Netcare 911’s latest statistics show that about 30 percent of festive season drownings nationwide occur in Gauteng.
The EMS company warns that supervision may not be enough to prevent drownings in pools or dams as many children drown while being in the care of an adult.
Cindy Mtungwa had left her son Linda, almost 2 years old, under the care of a relative one day while she went to work. When she arrived home that evening, she asked where the toddler was. Standing over the stove, Mtungwa’s relative replied that Linda had fallen into the water.
“She began relating that he fell into the water and I just went hysterical”, said Mtungwa, who rushed to her son’s room where she found him swaddled in a towel as if asleep – except that his eyes were foaming.
It took her a minute to realise her child was ice-cold, blue lipped and dead.
“She’d taken him out of the water and put him on the bed,” Mtungwa added. “Then she undressed him, wrapped him in a towel and left him there”.
Mtungwa’s relative never attempted to revive the boy or call paramedics. To this day, Mtungwa does not know what explained the woman’s strange behaviour.
Even secured pools can be deadly
Netcare 911 Chief Executive Officer Craig Grindell says that the festive season is a busy time for the company with the spike in drownings. He warns that unsecured pools and even shallow pools of water are particularly dangerous.
Small children can drown in only a few hundred millimetres of water, warns Netcare 911.
Grindell emphasises that parents and caregivers need to be vigilant and take necessary precautions – something that the Mtungwa family says they wish their child minder had known. He advises that families use multiple safety features including safety nets, fences and lockable gates to secure backyard pools.
Sanele Mdlalose was aware of the dangers of owning a pool and made sure that the family installed a safety net. However, it was not enough to prevent his son, Sibusiso, from drowning while Sanele was away on business.
Sanele says his son’s death left a void in his family. His wife, who was home during the accident, was never able to forgive herself, he adds.
Both the Mtungwa and Mdlalose families say they believe teaching children to swim and learning how to resuscitate a child can save lives.
Swimming can save lives
Busi Mdlalose has been teaching children as young as 3 years old to swim for more than 10 years. She also teaches parents basic life-saving and first aid skills. She adds that parents have become increasingly aware of swimming’s importance.

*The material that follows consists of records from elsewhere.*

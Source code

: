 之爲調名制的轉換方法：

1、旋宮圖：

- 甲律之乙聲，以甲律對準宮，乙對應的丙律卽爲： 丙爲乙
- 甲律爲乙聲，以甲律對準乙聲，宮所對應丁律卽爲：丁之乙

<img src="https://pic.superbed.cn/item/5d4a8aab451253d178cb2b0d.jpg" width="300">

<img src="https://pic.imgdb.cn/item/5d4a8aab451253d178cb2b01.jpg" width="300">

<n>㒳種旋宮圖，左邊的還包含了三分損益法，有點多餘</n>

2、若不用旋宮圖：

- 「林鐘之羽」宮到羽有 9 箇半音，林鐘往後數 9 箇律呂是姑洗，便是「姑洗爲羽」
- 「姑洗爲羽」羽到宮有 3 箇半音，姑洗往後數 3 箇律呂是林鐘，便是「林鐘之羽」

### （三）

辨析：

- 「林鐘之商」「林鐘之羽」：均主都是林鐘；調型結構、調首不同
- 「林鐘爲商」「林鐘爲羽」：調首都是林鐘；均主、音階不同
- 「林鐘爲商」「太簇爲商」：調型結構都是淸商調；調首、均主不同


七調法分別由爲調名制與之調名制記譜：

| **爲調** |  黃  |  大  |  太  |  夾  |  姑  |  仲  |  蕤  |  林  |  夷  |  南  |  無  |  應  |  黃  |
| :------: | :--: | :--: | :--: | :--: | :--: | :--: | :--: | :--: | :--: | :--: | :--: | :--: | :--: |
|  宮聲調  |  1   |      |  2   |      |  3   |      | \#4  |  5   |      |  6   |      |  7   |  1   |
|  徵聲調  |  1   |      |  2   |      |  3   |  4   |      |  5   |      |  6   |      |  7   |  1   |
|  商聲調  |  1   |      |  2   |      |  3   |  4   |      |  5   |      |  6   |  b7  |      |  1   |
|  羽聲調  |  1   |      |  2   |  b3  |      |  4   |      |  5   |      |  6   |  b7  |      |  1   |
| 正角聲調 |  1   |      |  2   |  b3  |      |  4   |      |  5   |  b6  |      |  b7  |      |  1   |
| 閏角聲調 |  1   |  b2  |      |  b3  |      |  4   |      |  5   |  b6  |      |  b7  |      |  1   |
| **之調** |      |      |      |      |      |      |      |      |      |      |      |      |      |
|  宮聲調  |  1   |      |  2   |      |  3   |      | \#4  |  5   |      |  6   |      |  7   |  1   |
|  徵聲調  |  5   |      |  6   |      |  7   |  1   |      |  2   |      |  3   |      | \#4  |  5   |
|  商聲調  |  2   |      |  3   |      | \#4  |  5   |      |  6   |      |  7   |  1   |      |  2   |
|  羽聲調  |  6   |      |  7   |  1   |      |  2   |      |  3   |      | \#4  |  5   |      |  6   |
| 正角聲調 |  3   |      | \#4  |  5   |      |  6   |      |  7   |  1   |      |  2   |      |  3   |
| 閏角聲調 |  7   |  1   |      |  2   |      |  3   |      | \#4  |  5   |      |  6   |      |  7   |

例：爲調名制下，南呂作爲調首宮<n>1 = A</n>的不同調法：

“I don’t just teach swimming, but I even show (the children) how to get into the water safely,” Busi told Health-e News. “They learn that they cannot get into the water without adult supervision even if they can swim.”
Sanele says that being vigilant may not be enough to save children, like Sibusiso, but that parents can improve their odds by reaching out to people like Busi.
“I am a very vigilant parent, and always put safety first but it happened – it can happen to anyone,” he said. “You can reduce your chances if you take your children to swimming schools.”– Health-e News.